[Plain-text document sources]
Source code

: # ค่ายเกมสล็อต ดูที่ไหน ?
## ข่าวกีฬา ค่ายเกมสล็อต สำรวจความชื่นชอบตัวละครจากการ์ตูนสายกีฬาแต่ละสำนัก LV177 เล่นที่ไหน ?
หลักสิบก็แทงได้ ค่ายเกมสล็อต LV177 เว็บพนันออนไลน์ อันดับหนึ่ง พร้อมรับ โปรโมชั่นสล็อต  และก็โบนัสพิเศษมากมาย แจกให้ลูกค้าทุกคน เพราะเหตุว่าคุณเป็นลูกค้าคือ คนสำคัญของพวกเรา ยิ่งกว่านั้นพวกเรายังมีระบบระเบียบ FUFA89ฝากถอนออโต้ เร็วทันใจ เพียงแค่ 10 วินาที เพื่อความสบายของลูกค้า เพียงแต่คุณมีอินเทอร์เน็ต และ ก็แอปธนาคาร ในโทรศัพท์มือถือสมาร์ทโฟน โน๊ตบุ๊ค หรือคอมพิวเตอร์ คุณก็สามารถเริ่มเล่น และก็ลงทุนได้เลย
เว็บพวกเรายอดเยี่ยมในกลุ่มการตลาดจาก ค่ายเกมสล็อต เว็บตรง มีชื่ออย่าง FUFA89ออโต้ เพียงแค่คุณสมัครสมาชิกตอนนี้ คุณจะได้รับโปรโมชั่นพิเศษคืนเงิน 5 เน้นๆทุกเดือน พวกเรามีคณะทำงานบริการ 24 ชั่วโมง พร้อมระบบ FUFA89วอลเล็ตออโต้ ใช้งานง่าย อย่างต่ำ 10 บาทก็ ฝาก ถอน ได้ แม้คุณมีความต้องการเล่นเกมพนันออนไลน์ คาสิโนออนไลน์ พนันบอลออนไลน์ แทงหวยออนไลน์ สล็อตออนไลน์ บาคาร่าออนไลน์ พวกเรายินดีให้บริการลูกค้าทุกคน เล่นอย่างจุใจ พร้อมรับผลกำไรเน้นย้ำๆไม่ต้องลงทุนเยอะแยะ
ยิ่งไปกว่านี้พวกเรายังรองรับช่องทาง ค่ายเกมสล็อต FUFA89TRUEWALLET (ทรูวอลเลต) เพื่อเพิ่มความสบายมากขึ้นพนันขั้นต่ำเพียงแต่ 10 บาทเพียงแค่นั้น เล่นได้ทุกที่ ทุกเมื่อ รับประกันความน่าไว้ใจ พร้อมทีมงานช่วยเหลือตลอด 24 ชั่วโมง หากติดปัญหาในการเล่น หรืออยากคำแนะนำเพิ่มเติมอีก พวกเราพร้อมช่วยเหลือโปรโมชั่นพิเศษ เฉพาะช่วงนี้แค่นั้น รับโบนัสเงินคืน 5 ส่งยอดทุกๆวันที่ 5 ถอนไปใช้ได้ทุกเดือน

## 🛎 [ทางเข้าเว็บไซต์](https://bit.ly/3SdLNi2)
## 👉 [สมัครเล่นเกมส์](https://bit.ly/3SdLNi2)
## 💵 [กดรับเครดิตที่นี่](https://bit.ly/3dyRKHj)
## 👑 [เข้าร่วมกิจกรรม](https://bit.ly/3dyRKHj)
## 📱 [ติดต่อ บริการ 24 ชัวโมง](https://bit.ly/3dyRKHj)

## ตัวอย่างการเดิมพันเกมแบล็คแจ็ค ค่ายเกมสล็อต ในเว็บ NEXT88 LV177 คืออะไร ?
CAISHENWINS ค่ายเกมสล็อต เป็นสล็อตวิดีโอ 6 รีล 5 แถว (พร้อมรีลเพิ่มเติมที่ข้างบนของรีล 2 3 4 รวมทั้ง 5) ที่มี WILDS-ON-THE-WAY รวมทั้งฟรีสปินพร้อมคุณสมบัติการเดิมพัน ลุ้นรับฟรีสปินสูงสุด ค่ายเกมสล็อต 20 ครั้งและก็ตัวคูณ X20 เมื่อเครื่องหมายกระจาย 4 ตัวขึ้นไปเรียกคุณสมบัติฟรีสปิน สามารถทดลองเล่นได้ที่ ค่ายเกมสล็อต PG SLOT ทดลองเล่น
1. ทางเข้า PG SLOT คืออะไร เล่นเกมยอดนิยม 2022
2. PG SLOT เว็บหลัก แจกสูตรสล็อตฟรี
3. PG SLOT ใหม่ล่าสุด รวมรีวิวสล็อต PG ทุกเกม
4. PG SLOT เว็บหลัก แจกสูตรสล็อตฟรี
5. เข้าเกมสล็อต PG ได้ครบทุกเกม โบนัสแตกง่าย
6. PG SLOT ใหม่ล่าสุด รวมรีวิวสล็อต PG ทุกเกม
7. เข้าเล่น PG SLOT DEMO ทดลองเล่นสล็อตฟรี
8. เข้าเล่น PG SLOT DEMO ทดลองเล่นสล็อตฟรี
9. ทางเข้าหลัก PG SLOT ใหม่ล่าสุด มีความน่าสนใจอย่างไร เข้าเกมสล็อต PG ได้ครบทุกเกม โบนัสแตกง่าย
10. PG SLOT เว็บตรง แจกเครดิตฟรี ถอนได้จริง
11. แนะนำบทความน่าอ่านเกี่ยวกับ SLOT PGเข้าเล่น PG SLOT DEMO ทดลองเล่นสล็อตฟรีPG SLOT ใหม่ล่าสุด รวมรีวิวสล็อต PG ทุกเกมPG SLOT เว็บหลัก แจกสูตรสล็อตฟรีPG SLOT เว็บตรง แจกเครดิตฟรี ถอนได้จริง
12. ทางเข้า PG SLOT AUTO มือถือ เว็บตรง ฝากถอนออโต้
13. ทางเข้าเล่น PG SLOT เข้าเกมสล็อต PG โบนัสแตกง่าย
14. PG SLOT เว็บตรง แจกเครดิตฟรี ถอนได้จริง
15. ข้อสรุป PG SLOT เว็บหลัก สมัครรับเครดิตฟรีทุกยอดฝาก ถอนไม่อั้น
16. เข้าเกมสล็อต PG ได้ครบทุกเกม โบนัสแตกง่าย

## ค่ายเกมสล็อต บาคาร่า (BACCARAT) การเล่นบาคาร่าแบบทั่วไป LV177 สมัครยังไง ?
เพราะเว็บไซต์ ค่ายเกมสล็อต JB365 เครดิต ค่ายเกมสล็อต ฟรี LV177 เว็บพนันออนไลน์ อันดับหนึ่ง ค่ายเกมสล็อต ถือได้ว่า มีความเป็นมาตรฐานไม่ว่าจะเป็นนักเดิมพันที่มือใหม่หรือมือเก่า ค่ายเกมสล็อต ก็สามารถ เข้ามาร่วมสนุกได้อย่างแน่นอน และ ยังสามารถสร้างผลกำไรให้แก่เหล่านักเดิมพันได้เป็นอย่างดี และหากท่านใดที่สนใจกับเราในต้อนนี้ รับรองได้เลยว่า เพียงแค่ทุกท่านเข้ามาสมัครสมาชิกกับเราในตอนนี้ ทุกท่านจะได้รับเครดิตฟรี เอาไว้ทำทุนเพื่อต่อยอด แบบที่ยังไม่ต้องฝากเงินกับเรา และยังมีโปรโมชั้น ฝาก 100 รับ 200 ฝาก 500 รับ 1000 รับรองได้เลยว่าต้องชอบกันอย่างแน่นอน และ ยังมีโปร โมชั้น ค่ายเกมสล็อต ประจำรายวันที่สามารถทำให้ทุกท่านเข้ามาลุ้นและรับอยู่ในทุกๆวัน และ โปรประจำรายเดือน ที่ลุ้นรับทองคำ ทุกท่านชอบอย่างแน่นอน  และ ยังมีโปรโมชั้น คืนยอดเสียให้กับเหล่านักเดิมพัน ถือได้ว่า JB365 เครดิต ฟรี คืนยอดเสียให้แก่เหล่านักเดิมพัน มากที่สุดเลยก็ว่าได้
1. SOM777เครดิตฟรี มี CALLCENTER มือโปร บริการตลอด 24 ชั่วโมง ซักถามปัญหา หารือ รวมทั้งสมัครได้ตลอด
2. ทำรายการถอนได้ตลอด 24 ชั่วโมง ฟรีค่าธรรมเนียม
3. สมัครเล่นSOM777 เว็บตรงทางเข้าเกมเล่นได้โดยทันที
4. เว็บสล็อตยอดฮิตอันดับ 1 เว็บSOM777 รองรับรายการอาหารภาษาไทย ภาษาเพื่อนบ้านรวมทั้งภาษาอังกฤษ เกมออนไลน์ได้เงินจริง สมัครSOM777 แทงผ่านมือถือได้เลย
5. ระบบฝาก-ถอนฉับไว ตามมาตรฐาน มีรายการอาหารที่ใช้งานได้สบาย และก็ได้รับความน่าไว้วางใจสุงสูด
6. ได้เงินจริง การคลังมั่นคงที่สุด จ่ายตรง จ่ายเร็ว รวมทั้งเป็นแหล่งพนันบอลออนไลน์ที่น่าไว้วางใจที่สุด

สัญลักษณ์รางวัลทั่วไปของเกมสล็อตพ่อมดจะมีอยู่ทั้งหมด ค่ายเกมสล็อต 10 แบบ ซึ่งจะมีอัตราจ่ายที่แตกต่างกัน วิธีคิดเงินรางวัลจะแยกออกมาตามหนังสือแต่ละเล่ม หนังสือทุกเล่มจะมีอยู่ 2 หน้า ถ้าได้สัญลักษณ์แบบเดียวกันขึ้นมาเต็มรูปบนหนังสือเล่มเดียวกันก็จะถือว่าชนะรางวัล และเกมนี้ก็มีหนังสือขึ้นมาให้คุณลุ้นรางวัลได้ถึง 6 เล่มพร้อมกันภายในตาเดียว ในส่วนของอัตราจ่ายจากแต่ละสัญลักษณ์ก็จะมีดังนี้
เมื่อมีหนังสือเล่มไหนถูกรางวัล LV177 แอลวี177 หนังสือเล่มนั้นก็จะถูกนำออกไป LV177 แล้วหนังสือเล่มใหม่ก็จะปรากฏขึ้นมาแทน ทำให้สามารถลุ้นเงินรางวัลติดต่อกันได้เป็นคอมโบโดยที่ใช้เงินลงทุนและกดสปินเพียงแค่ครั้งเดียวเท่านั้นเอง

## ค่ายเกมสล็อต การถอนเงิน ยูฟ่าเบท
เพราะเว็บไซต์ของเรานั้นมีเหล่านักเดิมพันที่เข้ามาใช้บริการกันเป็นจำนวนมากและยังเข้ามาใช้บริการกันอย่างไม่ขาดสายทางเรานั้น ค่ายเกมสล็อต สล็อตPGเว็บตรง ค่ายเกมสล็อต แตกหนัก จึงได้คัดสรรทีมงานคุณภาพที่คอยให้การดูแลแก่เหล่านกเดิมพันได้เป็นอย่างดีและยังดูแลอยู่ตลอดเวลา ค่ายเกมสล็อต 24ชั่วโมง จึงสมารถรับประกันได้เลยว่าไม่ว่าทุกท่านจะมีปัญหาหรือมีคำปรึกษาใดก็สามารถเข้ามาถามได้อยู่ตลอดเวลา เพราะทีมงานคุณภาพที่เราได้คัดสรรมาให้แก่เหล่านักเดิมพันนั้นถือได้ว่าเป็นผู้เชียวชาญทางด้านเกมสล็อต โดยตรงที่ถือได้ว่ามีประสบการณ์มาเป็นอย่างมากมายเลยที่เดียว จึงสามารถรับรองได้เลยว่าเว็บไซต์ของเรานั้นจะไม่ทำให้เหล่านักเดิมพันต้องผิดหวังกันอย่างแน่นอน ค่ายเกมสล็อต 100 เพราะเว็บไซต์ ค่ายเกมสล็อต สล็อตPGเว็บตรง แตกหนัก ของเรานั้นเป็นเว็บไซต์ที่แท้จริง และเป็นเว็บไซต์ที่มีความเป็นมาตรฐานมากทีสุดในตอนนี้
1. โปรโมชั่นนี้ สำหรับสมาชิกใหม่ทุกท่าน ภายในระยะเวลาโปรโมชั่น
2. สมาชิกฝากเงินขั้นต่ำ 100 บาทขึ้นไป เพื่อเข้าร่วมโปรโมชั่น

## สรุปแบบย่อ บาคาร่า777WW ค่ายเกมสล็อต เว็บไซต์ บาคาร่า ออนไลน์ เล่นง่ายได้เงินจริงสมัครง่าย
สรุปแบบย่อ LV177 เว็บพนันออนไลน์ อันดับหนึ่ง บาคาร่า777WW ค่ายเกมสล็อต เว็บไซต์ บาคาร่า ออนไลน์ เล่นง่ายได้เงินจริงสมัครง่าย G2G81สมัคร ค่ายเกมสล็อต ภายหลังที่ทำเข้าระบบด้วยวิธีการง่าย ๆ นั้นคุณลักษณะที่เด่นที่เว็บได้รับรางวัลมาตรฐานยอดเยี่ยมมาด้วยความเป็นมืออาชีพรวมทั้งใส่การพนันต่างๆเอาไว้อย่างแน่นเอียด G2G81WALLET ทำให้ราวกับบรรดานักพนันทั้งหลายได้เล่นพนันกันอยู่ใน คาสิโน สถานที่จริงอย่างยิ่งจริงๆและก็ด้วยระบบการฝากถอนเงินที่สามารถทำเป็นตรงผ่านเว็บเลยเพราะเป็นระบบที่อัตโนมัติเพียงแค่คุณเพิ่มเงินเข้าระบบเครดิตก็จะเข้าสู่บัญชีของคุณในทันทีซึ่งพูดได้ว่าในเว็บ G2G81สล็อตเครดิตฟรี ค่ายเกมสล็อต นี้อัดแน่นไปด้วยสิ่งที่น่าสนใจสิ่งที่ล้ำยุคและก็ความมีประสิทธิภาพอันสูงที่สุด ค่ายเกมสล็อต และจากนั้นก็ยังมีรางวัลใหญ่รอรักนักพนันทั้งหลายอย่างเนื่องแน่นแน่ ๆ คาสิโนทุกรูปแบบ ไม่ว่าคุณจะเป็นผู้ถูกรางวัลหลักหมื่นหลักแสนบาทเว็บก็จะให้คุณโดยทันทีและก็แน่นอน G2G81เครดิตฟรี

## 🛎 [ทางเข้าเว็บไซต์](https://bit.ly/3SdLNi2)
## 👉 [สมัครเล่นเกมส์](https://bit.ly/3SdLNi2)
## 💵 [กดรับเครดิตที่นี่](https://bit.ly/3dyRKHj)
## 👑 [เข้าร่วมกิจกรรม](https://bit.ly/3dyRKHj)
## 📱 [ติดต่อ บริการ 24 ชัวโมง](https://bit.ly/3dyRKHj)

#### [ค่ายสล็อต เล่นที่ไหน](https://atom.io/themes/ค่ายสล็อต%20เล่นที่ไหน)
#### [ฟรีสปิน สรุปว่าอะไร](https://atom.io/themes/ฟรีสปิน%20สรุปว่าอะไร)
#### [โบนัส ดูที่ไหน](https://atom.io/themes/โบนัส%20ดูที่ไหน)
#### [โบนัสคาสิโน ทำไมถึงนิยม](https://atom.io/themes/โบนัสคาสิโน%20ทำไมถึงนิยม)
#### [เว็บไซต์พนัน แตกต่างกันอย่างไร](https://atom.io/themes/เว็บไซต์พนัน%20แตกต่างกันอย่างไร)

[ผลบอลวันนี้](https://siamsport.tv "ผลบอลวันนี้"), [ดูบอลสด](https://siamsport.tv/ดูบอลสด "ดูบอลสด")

== Activity ==
On how many lines of the data does the word "แจกเครด" appear? Reply with the number alone.

== Expected answer ==
3